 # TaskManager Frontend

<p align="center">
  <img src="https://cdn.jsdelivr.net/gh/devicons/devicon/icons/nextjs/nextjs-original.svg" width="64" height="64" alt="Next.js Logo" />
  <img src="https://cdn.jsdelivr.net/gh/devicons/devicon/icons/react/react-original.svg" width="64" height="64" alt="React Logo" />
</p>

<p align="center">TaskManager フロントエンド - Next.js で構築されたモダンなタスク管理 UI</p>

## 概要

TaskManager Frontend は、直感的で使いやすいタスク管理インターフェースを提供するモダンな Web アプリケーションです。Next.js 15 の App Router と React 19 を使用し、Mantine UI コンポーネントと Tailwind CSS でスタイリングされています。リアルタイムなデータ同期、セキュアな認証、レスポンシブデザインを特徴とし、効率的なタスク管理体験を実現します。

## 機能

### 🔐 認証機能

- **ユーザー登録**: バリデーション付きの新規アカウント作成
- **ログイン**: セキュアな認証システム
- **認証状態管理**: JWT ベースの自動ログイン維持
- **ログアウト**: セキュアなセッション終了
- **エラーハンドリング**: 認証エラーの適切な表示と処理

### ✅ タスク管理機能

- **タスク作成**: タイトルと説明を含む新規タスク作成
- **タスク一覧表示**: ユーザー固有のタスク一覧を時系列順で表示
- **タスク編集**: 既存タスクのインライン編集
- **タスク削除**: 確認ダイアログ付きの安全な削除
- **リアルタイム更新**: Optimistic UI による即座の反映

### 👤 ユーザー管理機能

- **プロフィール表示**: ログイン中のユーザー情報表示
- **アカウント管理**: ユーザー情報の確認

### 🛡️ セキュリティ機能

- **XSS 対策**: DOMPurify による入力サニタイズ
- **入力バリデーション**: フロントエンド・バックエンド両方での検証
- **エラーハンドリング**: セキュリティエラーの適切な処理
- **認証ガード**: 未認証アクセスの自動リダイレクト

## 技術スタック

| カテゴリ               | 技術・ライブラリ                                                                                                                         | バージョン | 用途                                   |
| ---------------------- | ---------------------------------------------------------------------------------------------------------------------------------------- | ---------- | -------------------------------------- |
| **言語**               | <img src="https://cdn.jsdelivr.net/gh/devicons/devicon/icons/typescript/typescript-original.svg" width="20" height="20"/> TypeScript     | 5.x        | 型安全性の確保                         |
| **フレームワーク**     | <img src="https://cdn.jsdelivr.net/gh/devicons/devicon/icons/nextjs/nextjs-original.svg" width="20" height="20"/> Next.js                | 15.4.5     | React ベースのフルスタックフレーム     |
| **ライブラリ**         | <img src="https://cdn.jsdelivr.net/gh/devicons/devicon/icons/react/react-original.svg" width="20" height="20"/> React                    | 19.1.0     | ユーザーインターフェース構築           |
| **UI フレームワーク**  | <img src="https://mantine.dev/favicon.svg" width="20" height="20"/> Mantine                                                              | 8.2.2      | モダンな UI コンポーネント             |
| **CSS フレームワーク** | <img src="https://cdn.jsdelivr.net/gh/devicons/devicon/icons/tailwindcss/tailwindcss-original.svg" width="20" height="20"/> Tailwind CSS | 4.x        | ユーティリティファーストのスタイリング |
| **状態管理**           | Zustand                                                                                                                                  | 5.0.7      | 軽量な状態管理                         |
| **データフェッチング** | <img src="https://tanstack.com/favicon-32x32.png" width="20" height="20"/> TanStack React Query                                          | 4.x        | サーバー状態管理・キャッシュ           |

☆ ☆ ☆ ☆

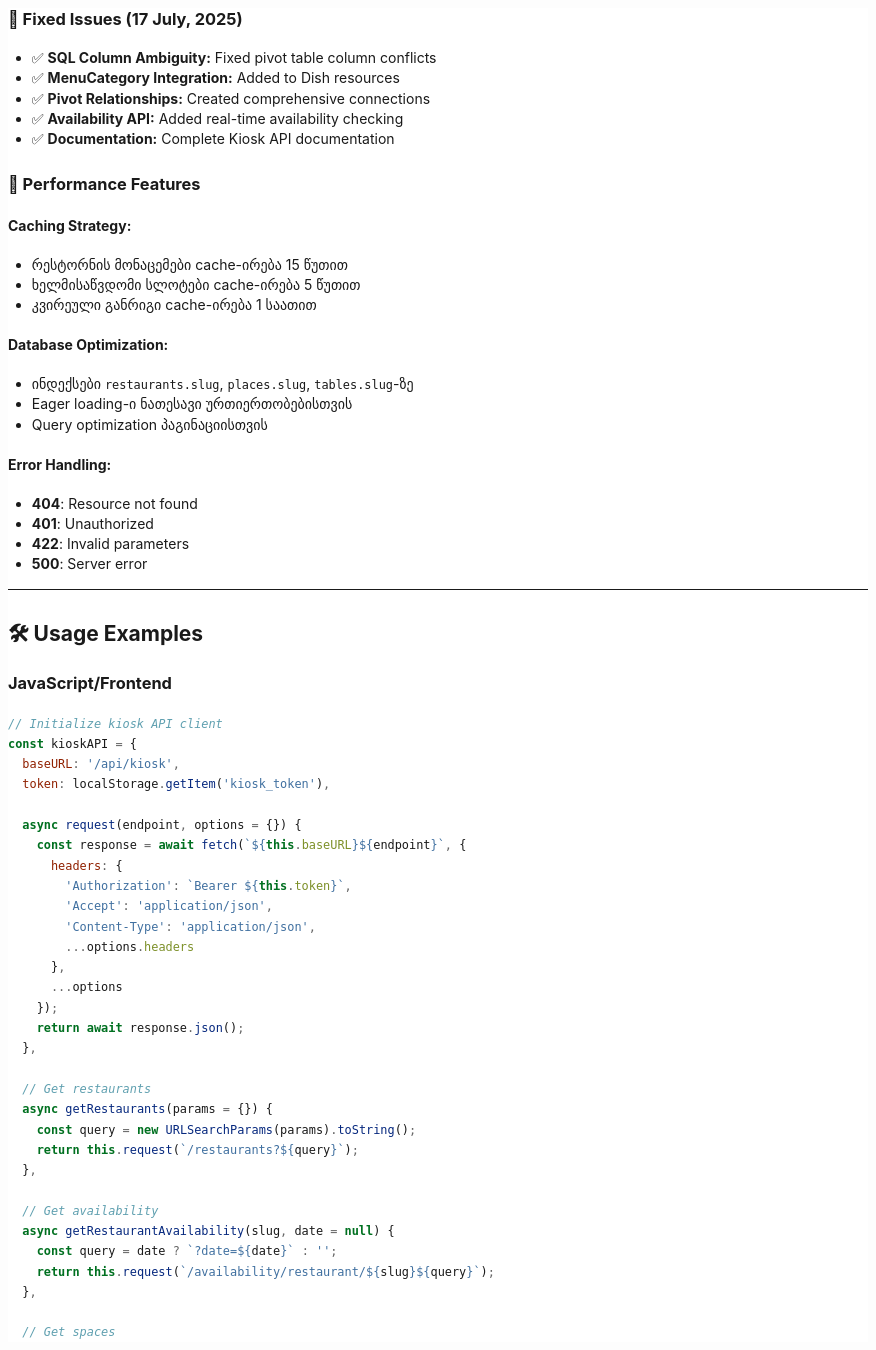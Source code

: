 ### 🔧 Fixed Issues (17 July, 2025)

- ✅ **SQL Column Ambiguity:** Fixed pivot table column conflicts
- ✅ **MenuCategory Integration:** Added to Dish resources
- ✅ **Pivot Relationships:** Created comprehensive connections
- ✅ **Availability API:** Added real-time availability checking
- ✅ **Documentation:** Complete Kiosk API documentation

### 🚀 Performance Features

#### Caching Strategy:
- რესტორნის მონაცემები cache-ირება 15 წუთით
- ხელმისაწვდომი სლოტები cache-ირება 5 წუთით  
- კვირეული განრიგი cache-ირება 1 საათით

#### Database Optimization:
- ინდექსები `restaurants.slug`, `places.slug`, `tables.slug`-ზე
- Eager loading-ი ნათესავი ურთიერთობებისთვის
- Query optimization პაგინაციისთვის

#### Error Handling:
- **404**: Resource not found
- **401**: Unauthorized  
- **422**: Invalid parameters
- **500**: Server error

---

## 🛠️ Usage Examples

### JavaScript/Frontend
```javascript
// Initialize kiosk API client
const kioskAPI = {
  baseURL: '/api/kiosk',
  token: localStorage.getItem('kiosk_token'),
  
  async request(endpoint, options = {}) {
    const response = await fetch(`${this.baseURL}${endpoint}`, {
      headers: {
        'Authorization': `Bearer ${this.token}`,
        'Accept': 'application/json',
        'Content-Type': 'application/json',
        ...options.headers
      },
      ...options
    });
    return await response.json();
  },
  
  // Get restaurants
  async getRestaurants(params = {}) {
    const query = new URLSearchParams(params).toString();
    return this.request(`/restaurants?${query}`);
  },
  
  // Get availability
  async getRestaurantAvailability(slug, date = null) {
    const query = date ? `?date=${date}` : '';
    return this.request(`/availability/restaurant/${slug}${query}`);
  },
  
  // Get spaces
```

☆ ☆ ☆ ☆

Your task
Copy out each line from the preceding entries that mentions the word "endpoint".

Response box
  async request(endpoint, options = {}) {
    const response = await fetch(`${this.baseURL}${endpoint}`, {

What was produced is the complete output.